WORK INSTRUCTION: Output the data below exactly as it is, dropping the pictures from your copy.

── DATA EXTRACT ──

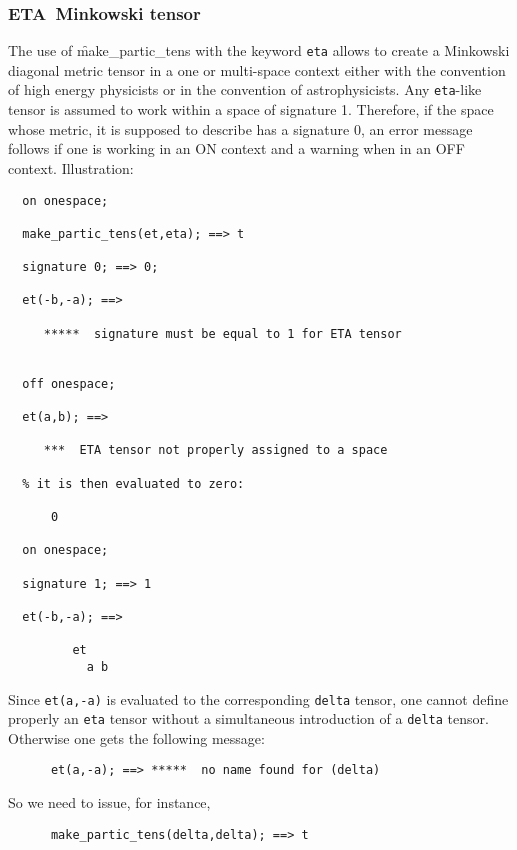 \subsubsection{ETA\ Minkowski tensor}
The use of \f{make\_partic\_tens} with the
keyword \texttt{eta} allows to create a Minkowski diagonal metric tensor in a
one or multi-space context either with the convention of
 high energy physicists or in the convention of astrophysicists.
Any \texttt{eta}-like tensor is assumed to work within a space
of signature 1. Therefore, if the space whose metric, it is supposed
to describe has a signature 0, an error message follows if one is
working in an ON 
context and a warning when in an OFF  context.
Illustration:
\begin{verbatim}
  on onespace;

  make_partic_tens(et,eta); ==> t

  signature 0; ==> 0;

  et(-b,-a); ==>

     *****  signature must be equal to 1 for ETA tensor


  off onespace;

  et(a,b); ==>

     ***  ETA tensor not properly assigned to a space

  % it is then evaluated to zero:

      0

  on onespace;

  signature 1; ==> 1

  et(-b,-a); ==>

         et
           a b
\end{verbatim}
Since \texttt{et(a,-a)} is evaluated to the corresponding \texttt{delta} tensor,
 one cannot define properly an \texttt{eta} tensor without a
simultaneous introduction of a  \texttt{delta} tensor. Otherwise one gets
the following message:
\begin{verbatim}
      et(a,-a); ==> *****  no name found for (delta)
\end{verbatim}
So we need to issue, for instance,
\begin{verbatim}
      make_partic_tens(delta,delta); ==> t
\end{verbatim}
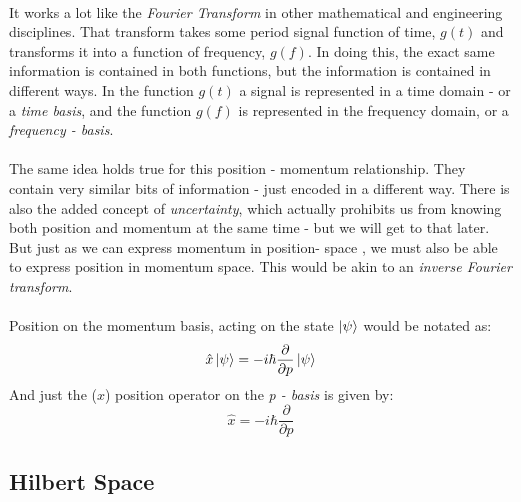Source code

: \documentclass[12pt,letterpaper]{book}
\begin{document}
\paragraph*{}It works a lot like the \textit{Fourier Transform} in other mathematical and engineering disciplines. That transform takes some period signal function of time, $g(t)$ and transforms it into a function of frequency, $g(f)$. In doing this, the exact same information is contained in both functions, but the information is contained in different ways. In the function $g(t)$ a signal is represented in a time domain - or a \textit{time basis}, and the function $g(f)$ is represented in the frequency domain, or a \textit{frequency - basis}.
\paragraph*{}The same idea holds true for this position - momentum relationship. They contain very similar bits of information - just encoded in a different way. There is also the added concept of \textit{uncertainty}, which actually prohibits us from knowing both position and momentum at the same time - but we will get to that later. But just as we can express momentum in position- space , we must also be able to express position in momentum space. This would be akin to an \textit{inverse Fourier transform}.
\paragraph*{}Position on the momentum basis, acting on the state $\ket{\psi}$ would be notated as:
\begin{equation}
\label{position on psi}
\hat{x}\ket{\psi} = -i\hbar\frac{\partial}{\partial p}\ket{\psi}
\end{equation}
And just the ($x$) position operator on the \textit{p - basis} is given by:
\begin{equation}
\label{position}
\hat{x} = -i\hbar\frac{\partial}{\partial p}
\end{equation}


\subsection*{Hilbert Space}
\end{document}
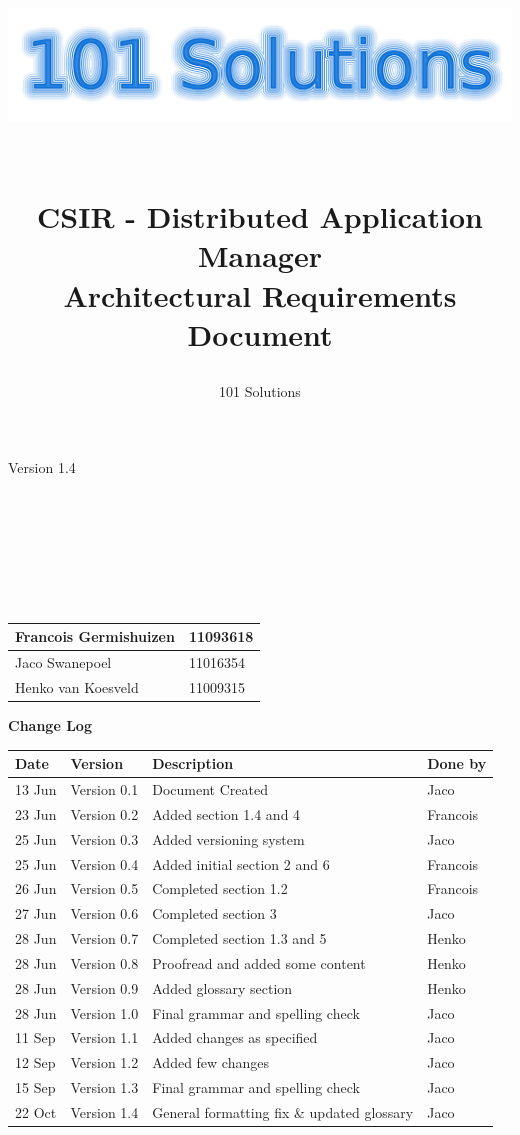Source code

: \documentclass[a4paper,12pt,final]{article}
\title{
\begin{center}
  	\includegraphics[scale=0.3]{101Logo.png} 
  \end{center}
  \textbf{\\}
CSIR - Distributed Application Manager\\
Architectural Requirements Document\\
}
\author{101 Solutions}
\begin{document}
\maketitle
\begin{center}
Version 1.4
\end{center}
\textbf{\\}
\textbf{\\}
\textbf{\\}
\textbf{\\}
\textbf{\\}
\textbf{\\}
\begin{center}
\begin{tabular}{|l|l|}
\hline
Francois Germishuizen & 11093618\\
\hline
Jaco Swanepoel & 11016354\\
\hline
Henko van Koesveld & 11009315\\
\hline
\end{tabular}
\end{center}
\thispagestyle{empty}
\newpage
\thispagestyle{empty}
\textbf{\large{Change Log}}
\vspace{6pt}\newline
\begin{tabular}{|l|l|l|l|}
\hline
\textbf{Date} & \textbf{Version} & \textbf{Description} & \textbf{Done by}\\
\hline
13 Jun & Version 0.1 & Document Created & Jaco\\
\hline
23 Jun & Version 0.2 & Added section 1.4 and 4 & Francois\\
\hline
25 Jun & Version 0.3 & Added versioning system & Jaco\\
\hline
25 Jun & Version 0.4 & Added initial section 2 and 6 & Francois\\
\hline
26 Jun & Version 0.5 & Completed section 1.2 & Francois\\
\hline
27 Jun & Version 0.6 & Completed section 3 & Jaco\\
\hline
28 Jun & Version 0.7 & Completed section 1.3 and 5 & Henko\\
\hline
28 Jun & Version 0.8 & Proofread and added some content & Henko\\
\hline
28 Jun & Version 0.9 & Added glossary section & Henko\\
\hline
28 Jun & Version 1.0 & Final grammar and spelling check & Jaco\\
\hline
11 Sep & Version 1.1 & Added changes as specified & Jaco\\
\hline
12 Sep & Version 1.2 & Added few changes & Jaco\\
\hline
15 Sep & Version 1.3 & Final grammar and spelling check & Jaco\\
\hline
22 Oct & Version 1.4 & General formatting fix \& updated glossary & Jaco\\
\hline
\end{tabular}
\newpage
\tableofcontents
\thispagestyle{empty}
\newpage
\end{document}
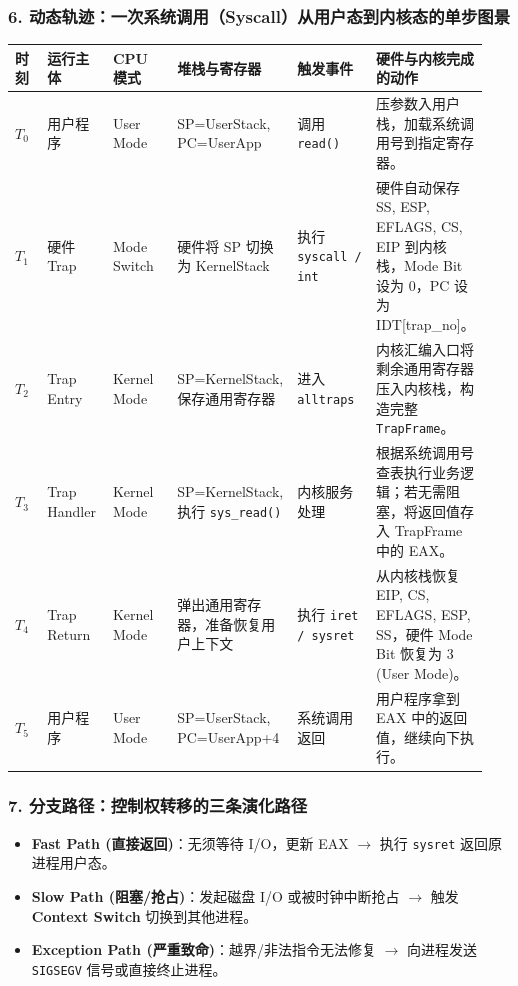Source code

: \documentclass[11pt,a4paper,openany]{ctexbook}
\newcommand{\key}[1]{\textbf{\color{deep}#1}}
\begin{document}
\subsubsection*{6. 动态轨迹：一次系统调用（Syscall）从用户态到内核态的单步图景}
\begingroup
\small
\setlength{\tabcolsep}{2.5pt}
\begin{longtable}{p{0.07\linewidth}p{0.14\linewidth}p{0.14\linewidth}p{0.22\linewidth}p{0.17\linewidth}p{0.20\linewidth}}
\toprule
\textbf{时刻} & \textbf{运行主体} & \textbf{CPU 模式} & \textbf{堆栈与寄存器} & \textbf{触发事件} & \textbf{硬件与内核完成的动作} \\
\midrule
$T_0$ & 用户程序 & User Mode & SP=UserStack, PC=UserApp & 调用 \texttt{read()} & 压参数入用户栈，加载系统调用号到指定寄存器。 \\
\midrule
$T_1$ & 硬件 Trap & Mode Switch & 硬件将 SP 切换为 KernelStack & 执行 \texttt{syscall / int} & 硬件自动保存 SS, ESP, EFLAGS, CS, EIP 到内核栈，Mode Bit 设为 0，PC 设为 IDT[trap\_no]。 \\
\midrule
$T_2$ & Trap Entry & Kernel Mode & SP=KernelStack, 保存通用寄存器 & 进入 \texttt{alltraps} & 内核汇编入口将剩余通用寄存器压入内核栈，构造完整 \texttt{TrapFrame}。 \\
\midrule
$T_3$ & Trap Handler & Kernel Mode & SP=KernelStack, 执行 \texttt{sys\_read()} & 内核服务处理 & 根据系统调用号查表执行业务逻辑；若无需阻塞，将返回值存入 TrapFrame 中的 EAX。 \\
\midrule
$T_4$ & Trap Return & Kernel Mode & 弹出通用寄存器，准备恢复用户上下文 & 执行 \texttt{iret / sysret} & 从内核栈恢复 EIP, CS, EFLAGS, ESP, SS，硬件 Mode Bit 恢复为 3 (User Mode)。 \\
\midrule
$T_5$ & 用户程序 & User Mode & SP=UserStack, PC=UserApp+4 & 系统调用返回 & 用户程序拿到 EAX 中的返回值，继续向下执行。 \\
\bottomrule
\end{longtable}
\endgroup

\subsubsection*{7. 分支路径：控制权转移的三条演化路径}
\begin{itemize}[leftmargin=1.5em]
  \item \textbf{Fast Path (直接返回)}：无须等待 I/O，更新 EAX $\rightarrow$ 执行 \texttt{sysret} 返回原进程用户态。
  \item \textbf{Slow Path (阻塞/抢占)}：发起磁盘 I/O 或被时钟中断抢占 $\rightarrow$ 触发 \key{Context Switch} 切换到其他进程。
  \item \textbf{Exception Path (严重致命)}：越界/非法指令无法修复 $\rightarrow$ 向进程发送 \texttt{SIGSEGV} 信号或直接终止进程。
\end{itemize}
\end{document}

───

SOLUTION TO THIS TASK:
 \subsubsection{ETA\ Minkowski tensor}
The use of \f{make\_partic\_tens} with the
keyword \texttt{eta} allows to create a Minkowski diagonal metric tensor in a
one or multi-space context either with the convention of
 high energy physicists or in the convention of astrophysicists.
Any \texttt{eta}-like tensor is assumed to work within a space
of signature 1. Therefore, if the space whose metric, it is supposed
to describe has a signature 0, an error message follows if one is
working in an ON 
context and a warning when in an OFF  context.
Illustration:
\begin{verbatim}
  on onespace;

  make_partic_tens(et,eta); ==> t

  signature 0; ==> 0;

  et(-b,-a); ==>

     *****  signature must be equal to 1 for ETA tensor


  off onespace;

  et(a,b); ==>

     ***  ETA tensor not properly assigned to a space

  % it is then evaluated to zero:

      0

  on onespace;

  signature 1; ==> 1

  et(-b,-a); ==>

         et
           a b
\end{verbatim}
Since \texttt{et(a,-a)} is evaluated to the corresponding \texttt{delta} tensor,
 one cannot define properly an \texttt{eta} tensor without a
simultaneous introduction of a  \texttt{delta} tensor. Otherwise one gets
the following message:
\begin{verbatim}
      et(a,-a); ==> *****  no name found for (delta)
\end{verbatim}
So we need to issue, for instance,
\begin{verbatim}
      make_partic_tens(delta,delta); ==> t
\end{verbatim}
Source code

: \documentclass[12pt,letterpaper]{book}
\begin{document}
\paragraph*{}It works a lot like the \textit{Fourier Transform} in other mathematical and engineering disciplines. That transform takes some period signal function of time, $g(t)$ and transforms it into a function of frequency, $g(f)$. In doing this, the exact same information is contained in both functions, but the information is contained in different ways. In the function $g(t)$ a signal is represented in a time domain - or a \textit{time basis}, and the function $g(f)$ is represented in the frequency domain, or a \textit{frequency - basis}.
\paragraph*{}The same idea holds true for this position - momentum relationship. They contain very similar bits of information - just encoded in a different way. There is also the added concept of \textit{uncertainty}, which actually prohibits us from knowing both position and momentum at the same time - but we will get to that later. But just as we can express momentum in position- space , we must also be able to express position in momentum space. This would be akin to an \textit{inverse Fourier transform}.
\paragraph*{}Position on the momentum basis, acting on the state $\ket{\psi}$ would be notated as:
\begin{equation}
\label{position on psi}
\hat{x}\ket{\psi} = -i\hbar\frac{\partial}{\partial p}\ket{\psi}
\end{equation}
And just the ($x$) position operator on the \textit{p - basis} is given by:
\begin{equation}
\label{position}
\hat{x} = -i\hbar\frac{\partial}{\partial p}
\end{equation}


\subsection*{Hilbert Space}
\end{document}
Source code

: \documentclass[a4paper,12pt,final]{article}
\title{
\begin{center}
  	\includegraphics[scale=0.3]{101Logo.png} 
  \end{center}
  \textbf{\\}
CSIR - Distributed Application Manager\\
Architectural Requirements Document\\
}
\author{101 Solutions}
\begin{document}
\maketitle
\begin{center}
Version 1.4
\end{center}
\textbf{\\}
\textbf{\\}
\textbf{\\}
\textbf{\\}
\textbf{\\}
\textbf{\\}
\begin{center}
\begin{tabular}{|l|l|}
\hline
Francois Germishuizen & 11093618\\
\hline
Jaco Swanepoel & 11016354\\
\hline
Henko van Koesveld & 11009315\\
\hline
\end{tabular}
\end{center}
\thispagestyle{empty}
\newpage
\thispagestyle{empty}
\textbf{\large{Change Log}}
\vspace{6pt}\newline
\begin{tabular}{|l|l|l|l|}
\hline
\textbf{Date} & \textbf{Version} & \textbf{Description} & \textbf{Done by}\\
\hline
13 Jun & Version 0.1 & Document Created & Jaco\\
\hline
23 Jun & Version 0.2 & Added section 1.4 and 4 & Francois\\
\hline
25 Jun & Version 0.3 & Added versioning system & Jaco\\
\hline
25 Jun & Version 0.4 & Added initial section 2 and 6 & Francois\\
\hline
26 Jun & Version 0.5 & Completed section 1.2 & Francois\\
\hline
27 Jun & Version 0.6 & Completed section 3 & Jaco\\
\hline
28 Jun & Version 0.7 & Completed section 1.3 and 5 & Henko\\
\hline
28 Jun & Version 0.8 & Proofread and added some content & Henko\\
\hline
28 Jun & Version 0.9 & Added glossary section & Henko\\
\hline
28 Jun & Version 1.0 & Final grammar and spelling check & Jaco\\
\hline
11 Sep & Version 1.1 & Added changes as specified & Jaco\\
\hline
12 Sep & Version 1.2 & Added few changes & Jaco\\
\hline
15 Sep & Version 1.3 & Final grammar and spelling check & Jaco\\
\hline
22 Oct & Version 1.4 & General formatting fix \& updated glossary & Jaco\\
\hline
\end{tabular}
\newpage
\tableofcontents
\thispagestyle{empty}
\newpage
\end{document}
Source code

: \documentclass[11pt,a4paper,openany]{ctexbook}
\newcommand{\key}[1]{\textbf{\color{deep}#1}}
\begin{document}
\subsubsection*{6. 动态轨迹：一次系统调用（Syscall）从用户态到内核态的单步图景}
\begingroup
\small
\setlength{\tabcolsep}{2.5pt}
\begin{longtable}{p{0.07\linewidth}p{0.14\linewidth}p{0.14\linewidth}p{0.22\linewidth}p{0.17\linewidth}p{0.20\linewidth}}
\toprule
\textbf{时刻} & \textbf{运行主体} & \textbf{CPU 模式} & \textbf{堆栈与寄存器} & \textbf{触发事件} & \textbf{硬件与内核完成的动作} \\
\midrule
$T_0$ & 用户程序 & User Mode & SP=UserStack, PC=UserApp & 调用 \texttt{read()} & 压参数入用户栈，加载系统调用号到指定寄存器。 \\
\midrule
$T_1$ & 硬件 Trap & Mode Switch & 硬件将 SP 切换为 KernelStack & 执行 \texttt{syscall / int} & 硬件自动保存 SS, ESP, EFLAGS, CS, EIP 到内核栈，Mode Bit 设为 0，PC 设为 IDT[trap\_no]。 \\
\midrule
$T_2$ & Trap Entry & Kernel Mode & SP=KernelStack, 保存通用寄存器 & 进入 \texttt{alltraps} & 内核汇编入口将剩余通用寄存器压入内核栈，构造完整 \texttt{TrapFrame}。 \\
\midrule
$T_3$ & Trap Handler & Kernel Mode & SP=KernelStack, 执行 \texttt{sys\_read()} & 内核服务处理 & 根据系统调用号查表执行业务逻辑；若无需阻塞，将返回值存入 TrapFrame 中的 EAX。 \\
\midrule
$T_4$ & Trap Return & Kernel Mode & 弹出通用寄存器，准备恢复用户上下文 & 执行 \texttt{iret / sysret} & 从内核栈恢复 EIP, CS, EFLAGS, ESP, SS，硬件 Mode Bit 恢复为 3 (User Mode)。 \\
\midrule
$T_5$ & 用户程序 & User Mode & SP=UserStack, PC=UserApp+4 & 系统调用返回 & 用户程序拿到 EAX 中的返回值，继续向下执行。 \\
\bottomrule
\end{longtable}
\endgroup

\subsubsection*{7. 分支路径：控制权转移的三条演化路径}
\begin{itemize}[leftmargin=1.5em]
  \item \textbf{Fast Path (直接返回)}：无须等待 I/O，更新 EAX $\rightarrow$ 执行 \texttt{sysret} 返回原进程用户态。
  \item \textbf{Slow Path (阻塞/抢占)}：发起磁盘 I/O 或被时钟中断抢占 $\rightarrow$ 触发 \key{Context Switch} 切换到其他进程。
  \item \textbf{Exception Path (严重致命)}：越界/非法指令无法修复 $\rightarrow$ 向进程发送 \texttt{SIGSEGV} 信号或直接终止进程。
\end{itemize}
\end{document}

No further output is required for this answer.